The proposition put by the respondents was: if the seeds had functioned as intended and fulfilled their intended use, there would have been no damage to the land. A similar argument was put in Wyeth. In rejecting it, Langley J said:
“However it is presented, this submission in reality amounts to giving to the Efficacy Exclusion the effect of excluding from cover any injury on the basis that the drug has failed to serve its purpose if it should not have caused that injury”.
On the respondents’ proposition, a purpose of the seeds appears to have become – that they would not injure.
McMurdo J correctly observed that if the exclusion were to apply whenever the appellant’s product had some impact upon a person or property, which it would not have had if it had fulfilled its intended use, then the extent of the exclusion would be far-reaching. Such an effect was evident from the explanation provided by the respondents, in argument on this appeal, of the cover which would remain were that construction to be upheld.
It is not necessary to resort to the result of the respondents’ construction of the Efficacy Clause upon the extent of the cover which would remain in order to determine its true construction. Its proper operation and effect may be determined by construing its words according to their natural and ordinary meaning, read in light of the Policy.
The question posed by that part of the Efficacy Clause under consideration is whether the liability of the appellant for the damage to the Shrimps’ land arose out of the failure of the seeds to fulfil their use or function. The answer must be “no”. That liability was not caused by the failure of the seeds to produce Jarra grass. It arose by reason of the direct effect of the seeds upon the land. The seeds were so contaminated that Summer grass only was produced. The Efficacy Clause does not apply.
It remains to mention two further matters.
The factual difference with Wyeth, identified by Fraser JA, had to do with the nature of the drug. Since the personal injury claimed involved dependency and associated effects, his Honour considered that allegations must necessarily have been made of the existence of some inherent vice in the drug. Such a circumstance was far removed from injuries resulting from a failure of the drug to fulfil its intended purpose, of curing or preventing illness. It may be observed that in this respect the proper operation of the Efficacy Exclusion Clause has been identified.
His Honour distinguished the present case from Wyeth on the basis that there was nothing inherently harmful in the seeds supplied.

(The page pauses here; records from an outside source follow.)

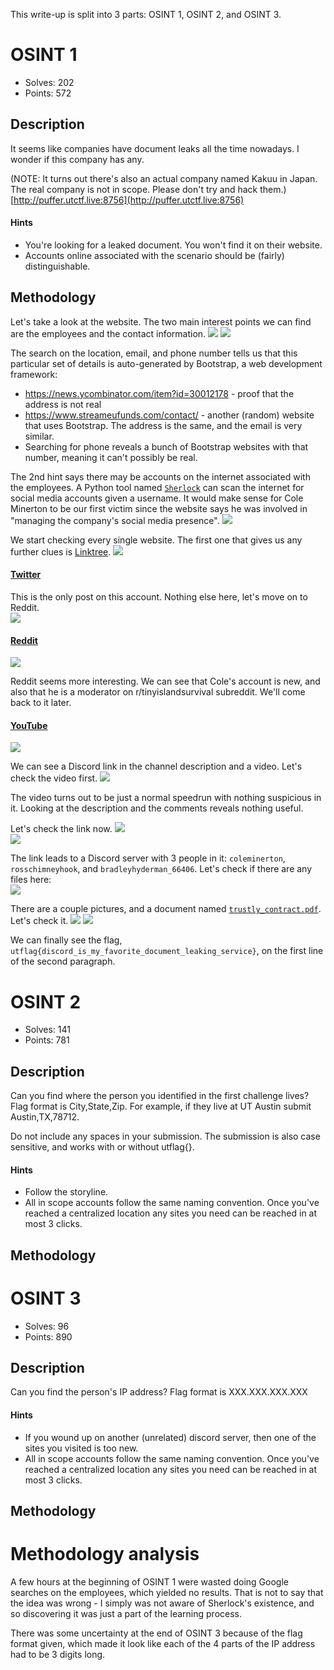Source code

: This write-up is split into 3 parts: OSINT 1, OSINT 2, and OSINT 3.
# OSINT 1
- Solves: 202
- Points: 572
## Description
It seems like companies have document leaks all the time nowadays. I wonder if this company has any.

(NOTE: It turns out there's also an actual company named Kakuu in Japan. The real company is not in scope. Please don't try and hack them.)
[http://puffer.utctf.live:8756](http://puffer.utctf.live:8756)
#### Hints
- You're looking for a leaked document. You won't find it on their website.
- Accounts online associated with the scenario should be (fairly) distinguishable.
## Methodology
Let's take a look at the website. The two main interest points we can find are the employees and the contact information.
<img src="media/osint/employees.png">
<img src="media/osint/address.png">

The search on the location, email, and phone number tells us that this particular set of details is auto-generated by Bootstrap, a web development framework:
- https://news.ycombinator.com/item?id=30012178 - proof that the address is not real
- https://www.streameufunds.com/contact/ - another (random) website that uses Bootstrap. The address is the same, and the email is very similar.
- Searching for phone reveals a bunch of Bootstrap websites with that number, meaning it can't possibly be real.

The 2nd hint says there may be accounts on the internet associated with the employees. A Python tool named [`Sherlock`](https://github.com/sherlock-project/sherlock) can scan the internet for social media accounts given a username. It would make sense for Cole Minerton to be our first victim since the website says he was involved in "managing the company's social media presence".
<img src="media/osint/cole-sherlock.png">  

We start checking every single website. The first one that gives us any further clues is [Linktree](https://linktr.ee/ColeMinerton).
<img src="media/osint/cole-linktree.png">
#### [Twitter](https://twitter.com/coleminerton)
This is the only post on this account. Nothing else here, let's move on to Reddit.  
<img src="media/osint/cole-twitter.png">
#### [Reddit](https://old.reddit.com/user/coleminerton)
<img src="media/osint/cole-reddit.png">

Reddit seems more interesting. We can see that Cole's account is new, and also that he is a moderator on r/tinyislandsurvival subreddit. We'll come back to it later.
#### [YouTube](https://www.youtube.com/@ColeMinerton)
<img src="media/osint/cole-youtube.png">  

We can see a Discord link in the channel description and a video. Let's check the video first.
<img src="media/osint/youtube-video.png">  

The video turns out to be just a normal speedrun with nothing suspicious in it. Looking at the description and the comments reveals nothing useful. 

Let's check the link now.
<img src="media/osint/discord1.png">  
<img src="media/osint/discord2.png">

The link leads to a Discord server with 3 people in it: `coleminerton`, `rosschimneyhook`, and `bradleyhyderman_66406`. Let's check if there are any files here:  
<img src="media/osint/discord-files.png">  

There are a couple pictures, and a document named [`trustly_contract.pdf`](media/osint/trustly_contract.pdf). Let's check it.
<img src="media/osint/contract-1.png">
<img src="media/osint/contract-2.png">

We can finally see the flag, `utflag{discord_is_my_favorite_document_leaking_service}`, on the first line of the second paragraph.
# OSINT 2
- Solves: 141
- Points: 781
## Description
Can you find where the person you identified in the first challenge lives? Flag format is City,State,Zip. For example, if they live at UT Austin submit Austin,TX,78712.

Do not include any spaces in your submission. The submission is also case sensitive, and works with or without utflag{}.
#### Hints
- Follow the storyline.
- All in scope accounts follow the same naming convention. Once you've reached a centralized location any sites you need can be reached in at most 3 clicks.
## Methodology
# OSINT 3
- Solves: 96
- Points: 890
## Description
Can you find the person's IP address? Flag format is XXX.XXX.XXX.XXX
#### Hints
- If you wound up on another (unrelated) discord server, then one of the sites you visited is too new.
- All in scope accounts follow the same naming convention. Once you've reached a centralized location any sites you need can be reached in at most 3 clicks.
## Methodology
# Methodology analysis
A few hours at the beginning of OSINT 1 were wasted doing Google searches on the employees, which yielded no results. That is not to say that the idea was wrong - I simply was not aware of Sherlock's existence, and so discovering it was just a part of the learning process.

There was some uncertainty at the end of OSINT 3 because of the flag format given, which made it look like each of the 4 parts of the IP address had to be 3 digits long.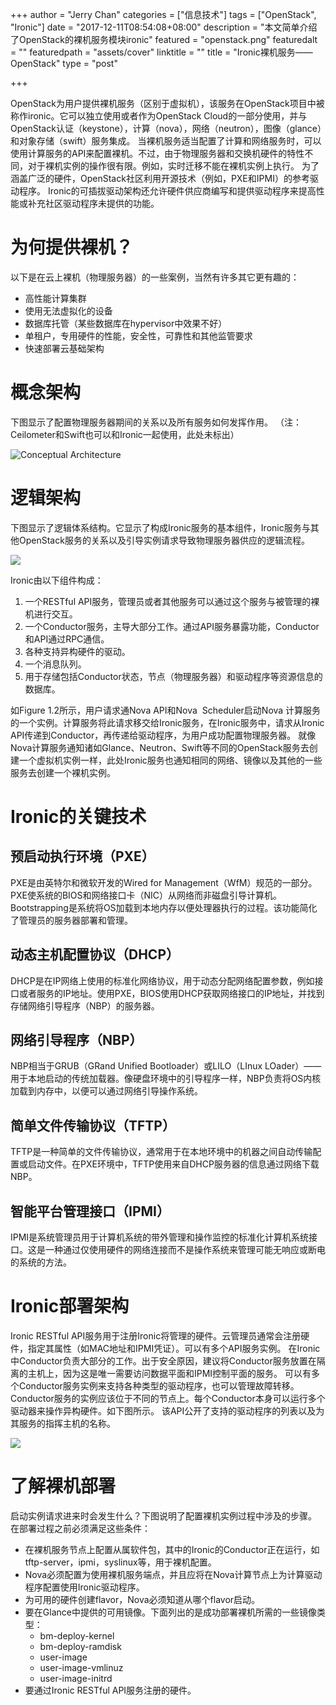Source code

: +++
author = "Jerry Chan"
categories = ["信息技术"]
tags = ["OpenStack", "Ironic"]
date = "2017-12-11T08:54:08+08:00"
description = "本文简单介绍了OpenStack的裸机服务模块ironic"
featured = "openstack.png"
featuredalt = ""
featuredpath = "assets/cover"
linktitle = ""
title = "Ironic裸机服务——OpenStack"
type = "post"

+++

OpenStack为用户提供裸机服务（区别于虚拟机），该服务在OpenStack项目中被称作ironic。它可以独立使用或者作为OpenStack Cloud的一部分使用，并与OpenStack认证（keystone），计算（nova），网络（neutron），图像（glance）和对象存储（swift）服务集成。 当裸机服务适当配置了计算和网络服务时，可以使用计算服务的API来配置裸机。不过，由于物理服务器和交换机硬件的特性不同，对于裸机实例的操作很有限。例如，实时迁移不能在裸机实例上执行。 为了涵盖广泛的硬件，OpenStack社区利用开源技术（例如，PXE和IPMI）的参考驱动程序。 Ironic的可插拔驱动架构还允许硬件供应商编写和提供驱动程序来提高性能或补充社区驱动程序未提供的功能。

# 为何提供裸机？

以下是在云上裸机（物理服务器）的一些案例，当然有许多其它更有趣的：

*   高性能计算集群
*   使用无法虚拟化的设备
*   数据库托管（某些数据库在hypervisor中效果不好）
*   单租户，专用硬件的性能，安全性，可靠性和其他监管要求
*   快速部署云基础架构

# 概念架构

下图显示了配置物理服务器期间的关系以及所有服务如何发挥作用。 （注：Ceilometer和Swift也可以和Ironic一起使用，此处未标出） 

![Conceptual Architecture](/assets/blog/2017-12/conceptual_architecture.png)

# 逻辑架构

下图显示了逻辑体系结构。它显示了构成Ironic服务的基本组件，Ironic服务与其他OpenStack服务的关系以及引导实例请求导致物理服务器供应的逻辑流程。 

![](/assets/blog/2017-12/logical_architecture.png) 

Ironic由以下组件构成：

1.  一个RESTful API服务，管理员或者其他服务可以通过这个服务与被管理的裸机进行交互。
2.  一个Conductor服务，主导大部分工作。通过API服务暴露功能，Conductor和API通过RPC通信。
3.  各种支持异构硬件的驱动。
4.  一个消息队列。
5.  用于存储包括Conductor状态，节点（物理服务器）和驱动程序等资源信息的数据库。

如Figure 1.2所示，用户请求通Nova API和Nova  Scheduler启动Nova 计算服务的一个实例。计算服务将此请求移交给Ironic服务，在Ironic服务中，请求从Ironic API传递到Conductor，再传递给驱动程序，为用户成功配置物理服务器。 就像Nova计算服务通知诸如Glance、Neutron、Swift等不同的OpenStack服务去创建一个虚拟机实例一样，此处Ironic服务也通知相同的网络、镜像以及其他的一些服务去创建一个裸机实例。

# Ironic的关键技术

## 预启动执行环境（PXE）

PXE是由英特尔和微软开发的Wired for Management（WfM）规范的一部分。PXE使系统的BIOS和网络接口卡（NIC）从网络而非磁盘引导计算机。Bootstrapping是系统将OS加载到本地内存以便处理器执行的过程。该功能简化了管理员的服务器部署和管理。

## 动态主机配置协议（DHCP）

DHCP是在IP网络上使用的标准化网络协议，用于动态分配网络配置参数，例如接口或者服务的IP地址。使用PXE，BIOS使用DHCP获取网络接口的IP地址，并找到存储网络引导程序（NBP）的服务器。

## 网络引导程序（NBP）

NBP相当于GRUB（GRand Unified Bootloader）或LILO（LInux LOader）—— 用于本地启动的传统加载器。像硬盘环境中的引导程序一样，NBP负责将OS内核加载到内存中，以便可以通过网络引导操作系统。

## 简单文件传输协议（TFTP）

TFTP是一种简单的文件传输协议，通常用于在本地环境中的机器之间自动传输配置或启动文件。在PXE环境中，TFTP使用来自DHCP服务器的信息通过网络下载NBP。

## 智能平台管理接口（IPMI）

IPMI是系统管理员用于计算机系统的带外管理和操作监控的标准化计算机系统接口。这是一种通过仅使用硬件的网络连接而不是操作系统来管理可能无响应或断电的系统的方法。

# Ironic部署架构

Ironic RESTful API服务用于注册Ironic将管理的硬件。云管理员通常会注册硬件，指定其属性（如MAC地址和IPMI凭证）。可以有多个API服务实例。 在Ironic中Conductor负责大部分的工作。出于安全原因，建议将Conductor服务放置在隔离的主机上，因为这是唯一需要访问数据平面和IPMI控制平面的服务。 可以有多个Conductor服务实例来支持各种类型的驱动程序，也可以管理故障转移。Conductor服务的实例应该位于不同的节点上。每个Conductor本身可以运行多个驱动器来操作异构硬件。如下图所示。 该API公开了支持的驱动程序的列表以及为其服务的指挥主机的名称。 

![](/assets/blog/2017-12/deployment_architecture_2.png)

# 了解裸机部署

启动实例请求进来时会发生什么？下图说明了配置裸机实例过程中涉及的步骤。 在部署过程之前必须满足这些条件：

*   在裸机服务节点上配置从属软件包，其中的Ironic的Conductor正在运行，如tftp-server，ipmi，syslinux等，用于裸机配置。
*   Nova必须配置为使用裸机服务端点，并且应将在Nova计算节点上为计算驱动程序配置使用Ironic驱动程序。
*   为可用的硬件创建flavor，Nova必须知道从哪个flavor启动。
*   要在Glance中提供的可用镜像。下面列出的是成功部署裸机所需的一些镜像类型：
    *   bm-deploy-kernel
    *   bm-deploy-ramdisk
    *   user-image
    *   user-image-vmlinuz
    *   user-image-initrd
*   要通过Ironic RESTful API服务注册的硬件。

The appellant took issue with this observation, given the extent of the contamination. It is not necessary to resolve that issue, for nothing turns upon it. The reasoning in Wyeth did not depend upon what caused the drug to produce the effects complained of. The point is that the injuries complained of, and Wyeth’s liability for them, could not be said to have arisen by reason of the failure of the drug to perform its function or serve the purposes intended.
Reference has earlier been made to the representation, which it was agreed had been made by the appellant, that the seed was Jarra grass. It may be taken to incorporate the further representation that Jarra grass and seed would be grown.
The respondents sought to characterise the representation as one as to the quality, fitness or performance of the seeds, and so bring it within the latter part of the second limb of the Efficacy Clause. Such a contention had been raised in the Court of Appeal, but the Court, understandably, did not take it up in its reasons. The representation says nothing about specific attributes of the seed, which is what representations as to quality may be taken to convey. It says nothing of the fitness or performance of the seed. Moreover, the Efficacy Clause makes it plain that what it is concerned to exclude are representations which concern “the level” of the product’s quality, fitness or performance. No such representation was made.